Era evidente que la odiaba todavía, porque el sentimiento contenido en su voz no pertenecía a una experiencia enterrado en el pasado.

– ¿Cuánto tiempo estuvisteis casados?

– Unos cuatro o cinco años.

– ¿Tuvisteis hijos?

– ¡No, qué horror! ¡Podrían haber estropeado su figura! Y, por supuesto, era una joya para todo lo que fueran bromas, besos y caricias, pero para ponerle la pierna encima… Sólo sucedía cuando se emborrachaba, y después gritaba y chillaba y no dejaba de echármelo en cara por si podía tener consecuencias, y se iba a ver al doctor que todas frecuentaban.

– ¿Y murió? -preguntó Missy, sin poder creer que una mujer como aquélla hubiera podido tener tanta consideración.
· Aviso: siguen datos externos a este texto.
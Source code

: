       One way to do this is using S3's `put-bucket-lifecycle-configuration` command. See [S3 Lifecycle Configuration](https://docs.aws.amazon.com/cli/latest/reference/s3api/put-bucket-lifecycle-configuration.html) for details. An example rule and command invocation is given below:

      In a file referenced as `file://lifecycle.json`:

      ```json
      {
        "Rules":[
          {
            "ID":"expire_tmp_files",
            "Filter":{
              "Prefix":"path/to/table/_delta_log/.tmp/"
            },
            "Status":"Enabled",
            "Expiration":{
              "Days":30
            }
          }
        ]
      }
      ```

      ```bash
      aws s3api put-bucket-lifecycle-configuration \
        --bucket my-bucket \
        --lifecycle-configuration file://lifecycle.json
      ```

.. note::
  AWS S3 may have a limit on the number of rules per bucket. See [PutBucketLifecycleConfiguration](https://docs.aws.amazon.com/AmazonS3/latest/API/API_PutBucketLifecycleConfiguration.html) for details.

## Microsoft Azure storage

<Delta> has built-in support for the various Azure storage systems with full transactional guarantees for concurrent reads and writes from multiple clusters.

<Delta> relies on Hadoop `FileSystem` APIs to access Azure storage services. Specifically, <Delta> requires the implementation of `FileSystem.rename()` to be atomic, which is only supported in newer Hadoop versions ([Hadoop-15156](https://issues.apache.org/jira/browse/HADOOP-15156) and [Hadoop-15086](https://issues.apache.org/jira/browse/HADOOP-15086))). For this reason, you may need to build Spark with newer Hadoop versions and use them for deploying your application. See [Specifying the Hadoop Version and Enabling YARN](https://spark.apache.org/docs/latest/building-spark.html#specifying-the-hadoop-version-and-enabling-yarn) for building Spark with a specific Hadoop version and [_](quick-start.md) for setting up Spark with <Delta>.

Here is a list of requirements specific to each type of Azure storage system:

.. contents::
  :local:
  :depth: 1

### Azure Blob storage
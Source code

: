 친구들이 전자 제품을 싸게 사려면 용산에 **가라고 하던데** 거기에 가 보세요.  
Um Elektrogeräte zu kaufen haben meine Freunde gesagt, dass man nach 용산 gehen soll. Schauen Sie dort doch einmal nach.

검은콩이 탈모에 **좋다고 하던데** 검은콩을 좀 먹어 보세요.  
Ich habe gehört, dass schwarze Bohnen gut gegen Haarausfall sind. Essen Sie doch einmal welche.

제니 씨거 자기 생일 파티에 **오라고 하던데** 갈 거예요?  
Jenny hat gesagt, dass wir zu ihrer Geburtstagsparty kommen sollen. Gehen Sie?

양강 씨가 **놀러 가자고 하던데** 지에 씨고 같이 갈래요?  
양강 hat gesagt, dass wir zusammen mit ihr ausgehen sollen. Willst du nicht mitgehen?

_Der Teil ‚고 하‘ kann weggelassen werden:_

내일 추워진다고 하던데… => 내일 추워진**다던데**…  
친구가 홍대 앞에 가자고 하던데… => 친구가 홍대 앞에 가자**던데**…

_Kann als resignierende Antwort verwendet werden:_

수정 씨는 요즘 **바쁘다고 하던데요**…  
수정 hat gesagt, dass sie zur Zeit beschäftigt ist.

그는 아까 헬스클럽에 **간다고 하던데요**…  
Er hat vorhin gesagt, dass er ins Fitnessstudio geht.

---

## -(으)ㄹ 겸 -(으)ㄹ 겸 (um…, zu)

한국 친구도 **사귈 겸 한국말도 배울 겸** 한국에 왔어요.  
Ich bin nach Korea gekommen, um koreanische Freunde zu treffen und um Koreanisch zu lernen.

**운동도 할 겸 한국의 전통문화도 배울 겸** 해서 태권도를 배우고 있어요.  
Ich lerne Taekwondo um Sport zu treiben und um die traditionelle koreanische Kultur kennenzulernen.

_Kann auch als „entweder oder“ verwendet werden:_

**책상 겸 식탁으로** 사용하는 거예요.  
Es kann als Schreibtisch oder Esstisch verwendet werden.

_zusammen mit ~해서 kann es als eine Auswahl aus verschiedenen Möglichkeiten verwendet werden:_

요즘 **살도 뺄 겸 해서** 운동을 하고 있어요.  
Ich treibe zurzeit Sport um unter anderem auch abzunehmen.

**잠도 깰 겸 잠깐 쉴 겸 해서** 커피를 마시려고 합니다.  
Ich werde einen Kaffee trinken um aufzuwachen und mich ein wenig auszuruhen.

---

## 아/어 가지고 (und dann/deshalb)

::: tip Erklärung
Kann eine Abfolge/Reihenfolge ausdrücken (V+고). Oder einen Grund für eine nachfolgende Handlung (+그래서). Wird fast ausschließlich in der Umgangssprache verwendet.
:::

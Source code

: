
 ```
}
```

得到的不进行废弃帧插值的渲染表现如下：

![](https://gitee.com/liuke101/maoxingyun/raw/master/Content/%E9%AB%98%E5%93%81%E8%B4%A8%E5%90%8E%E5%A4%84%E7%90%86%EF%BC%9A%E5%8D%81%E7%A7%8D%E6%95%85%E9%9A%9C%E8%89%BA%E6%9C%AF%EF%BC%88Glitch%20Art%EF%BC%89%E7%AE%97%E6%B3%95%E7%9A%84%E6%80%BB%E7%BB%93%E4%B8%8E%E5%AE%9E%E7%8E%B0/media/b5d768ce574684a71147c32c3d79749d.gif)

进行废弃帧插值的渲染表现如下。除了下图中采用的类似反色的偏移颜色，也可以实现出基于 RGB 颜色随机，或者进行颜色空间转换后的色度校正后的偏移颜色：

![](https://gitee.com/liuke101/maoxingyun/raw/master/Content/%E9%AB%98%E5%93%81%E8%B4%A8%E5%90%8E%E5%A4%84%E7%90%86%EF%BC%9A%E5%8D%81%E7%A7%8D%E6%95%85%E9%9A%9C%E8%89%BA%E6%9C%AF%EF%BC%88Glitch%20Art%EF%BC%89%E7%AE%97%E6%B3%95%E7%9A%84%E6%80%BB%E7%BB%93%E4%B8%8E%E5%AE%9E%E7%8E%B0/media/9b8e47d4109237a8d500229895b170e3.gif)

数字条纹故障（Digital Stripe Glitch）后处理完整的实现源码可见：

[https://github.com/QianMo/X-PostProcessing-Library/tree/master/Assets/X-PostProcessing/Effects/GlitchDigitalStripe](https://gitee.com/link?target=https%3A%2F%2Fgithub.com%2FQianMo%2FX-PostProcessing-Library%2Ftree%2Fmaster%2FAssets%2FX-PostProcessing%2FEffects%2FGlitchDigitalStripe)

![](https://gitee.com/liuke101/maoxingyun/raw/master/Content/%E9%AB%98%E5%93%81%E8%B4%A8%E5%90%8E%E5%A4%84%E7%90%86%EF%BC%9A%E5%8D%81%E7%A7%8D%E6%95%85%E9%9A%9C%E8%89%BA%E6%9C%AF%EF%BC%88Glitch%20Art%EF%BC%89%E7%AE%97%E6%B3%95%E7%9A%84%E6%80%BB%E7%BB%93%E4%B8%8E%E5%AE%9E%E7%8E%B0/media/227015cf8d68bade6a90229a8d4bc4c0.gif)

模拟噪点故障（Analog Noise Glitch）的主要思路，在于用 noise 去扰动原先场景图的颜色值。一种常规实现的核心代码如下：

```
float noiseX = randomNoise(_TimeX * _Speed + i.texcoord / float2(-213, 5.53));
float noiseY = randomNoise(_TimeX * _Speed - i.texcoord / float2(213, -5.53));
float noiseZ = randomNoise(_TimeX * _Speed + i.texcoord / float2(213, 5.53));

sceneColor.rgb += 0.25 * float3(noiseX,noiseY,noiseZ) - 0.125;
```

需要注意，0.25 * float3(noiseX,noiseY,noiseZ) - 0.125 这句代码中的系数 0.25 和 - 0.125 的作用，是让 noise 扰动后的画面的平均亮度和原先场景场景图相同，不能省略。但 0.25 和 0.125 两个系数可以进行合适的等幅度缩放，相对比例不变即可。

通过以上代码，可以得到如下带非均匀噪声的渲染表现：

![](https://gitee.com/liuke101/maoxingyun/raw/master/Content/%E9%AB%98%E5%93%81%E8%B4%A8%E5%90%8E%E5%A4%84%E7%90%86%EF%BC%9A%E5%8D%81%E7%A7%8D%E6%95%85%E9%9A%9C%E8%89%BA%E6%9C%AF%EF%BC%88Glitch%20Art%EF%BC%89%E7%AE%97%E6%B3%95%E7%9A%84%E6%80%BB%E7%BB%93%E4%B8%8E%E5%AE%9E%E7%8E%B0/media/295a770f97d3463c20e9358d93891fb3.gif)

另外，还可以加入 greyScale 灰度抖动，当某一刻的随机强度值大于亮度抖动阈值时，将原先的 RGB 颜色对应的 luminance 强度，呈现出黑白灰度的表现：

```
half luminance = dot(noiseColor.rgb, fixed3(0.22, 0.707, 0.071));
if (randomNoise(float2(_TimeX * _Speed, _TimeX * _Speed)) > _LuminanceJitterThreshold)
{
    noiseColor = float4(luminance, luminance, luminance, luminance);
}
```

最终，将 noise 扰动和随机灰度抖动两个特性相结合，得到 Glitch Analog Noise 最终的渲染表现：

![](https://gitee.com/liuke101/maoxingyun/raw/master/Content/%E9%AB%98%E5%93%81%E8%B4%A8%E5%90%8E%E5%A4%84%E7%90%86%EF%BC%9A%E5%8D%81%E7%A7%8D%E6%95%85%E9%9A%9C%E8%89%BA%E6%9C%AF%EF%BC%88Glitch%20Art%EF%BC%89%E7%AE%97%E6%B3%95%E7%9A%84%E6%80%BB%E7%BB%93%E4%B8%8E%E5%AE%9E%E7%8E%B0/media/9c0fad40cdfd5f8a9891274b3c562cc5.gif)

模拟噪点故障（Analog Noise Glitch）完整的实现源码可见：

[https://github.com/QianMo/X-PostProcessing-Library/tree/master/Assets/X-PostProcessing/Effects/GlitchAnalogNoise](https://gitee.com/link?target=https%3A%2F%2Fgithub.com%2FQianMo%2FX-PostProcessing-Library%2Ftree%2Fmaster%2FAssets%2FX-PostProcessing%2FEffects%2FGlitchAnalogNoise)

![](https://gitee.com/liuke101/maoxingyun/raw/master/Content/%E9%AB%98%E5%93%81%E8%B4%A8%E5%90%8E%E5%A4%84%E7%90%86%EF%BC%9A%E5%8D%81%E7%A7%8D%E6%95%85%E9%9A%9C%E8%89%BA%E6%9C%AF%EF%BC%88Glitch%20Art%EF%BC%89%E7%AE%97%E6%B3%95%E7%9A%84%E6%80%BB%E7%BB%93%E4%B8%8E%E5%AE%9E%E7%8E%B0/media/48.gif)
– Una noche tuvimos una pelea terrible por… oh, no me acuerdo; algo tan pequeño y absurdo que no tenía ninguna importancia. Vivíamos en una casa que daba al puerto, y parece ser que, después de haberme marchado, decidió ir a bañarse para calmarse un poco. Encontraron su cuerpo dos semanas más tarde, arrojado a la playa de Balmoral.

– ¡Oh, pobrecilla!

Él dio un bufido.

– ¡Nada de pobrecilla! La policía intentó por todos los medios atribuirme su muerte, pero por fortuna, en el mismo momento en que dejó de chillarme, salí y me encontré con una amigo en la calle a menos de veinte metros. A él también lo habían echado de la cama, así que nos dirigimos a donde iba él, al piso de un amigo común… soltero, el muy hijo de puta. Allí nos quedamos hasta pasado el mediodía siguiente, bebiendo una copa detrás de otra. Y como los criados la habían visto viva más de media hora después de que mi amigo y yo llegásemos al apartamento de nuestro amigo, la policía no pudo ponerme la mano encima. De todas formas, cuando apareció el cuerpo, la autopsia reveló que había muerto simplemente ahogada, sin indicios de agresión. Ello no evitó que un montón de gente de Sidney siguiera creyendo que yo la había matado… Me hicieron fama de ser demasiado listo para que me echasen el guante, y a mis amigos, de dejarse comprar para encubrirme.

– ¿Cuándo pasó todo eso?

– Hace veinte años.

– ¡Cuánto tiempo! ¿qué has hecho desde entonces para que te haya costado tanto hacer lo que siempre habías deseado?

– Bueno, me marché de Australia tan pronto como la policía me dejó. Y rodé por el mundo: África, Alaska, China, Brasil, Texas. Tuve que vivir casi veinte años de exilio voluntario. Como había nacido en Londres, cambié mi nombre legalmente y, cuando regresé a Australia, lo hice como un buen ciudadano del mundo llamado John Smith, con todo mi dinero en oro y sin pasado.

– ¿Por qué Byron?

– Por el valle. Sabía que iba a salir a la venta, y siempre había deseado poseer un valle entero.

Sintiendo que ya había indagado bastante, Missy cambió de tema, pasando a contar a su marido las trifulcas de la Compañía Embotelladora de Byron y la situación en que se hallaban su madre y sus tías a consecuencia de todo ello. John Smith la escuchaba con toda atención, con una sonrisa rondándole las comisuras de los labios, y, cuando ella terminó su relato, la rodeó con el brazo, la atrajo hacia él y la retuvo así.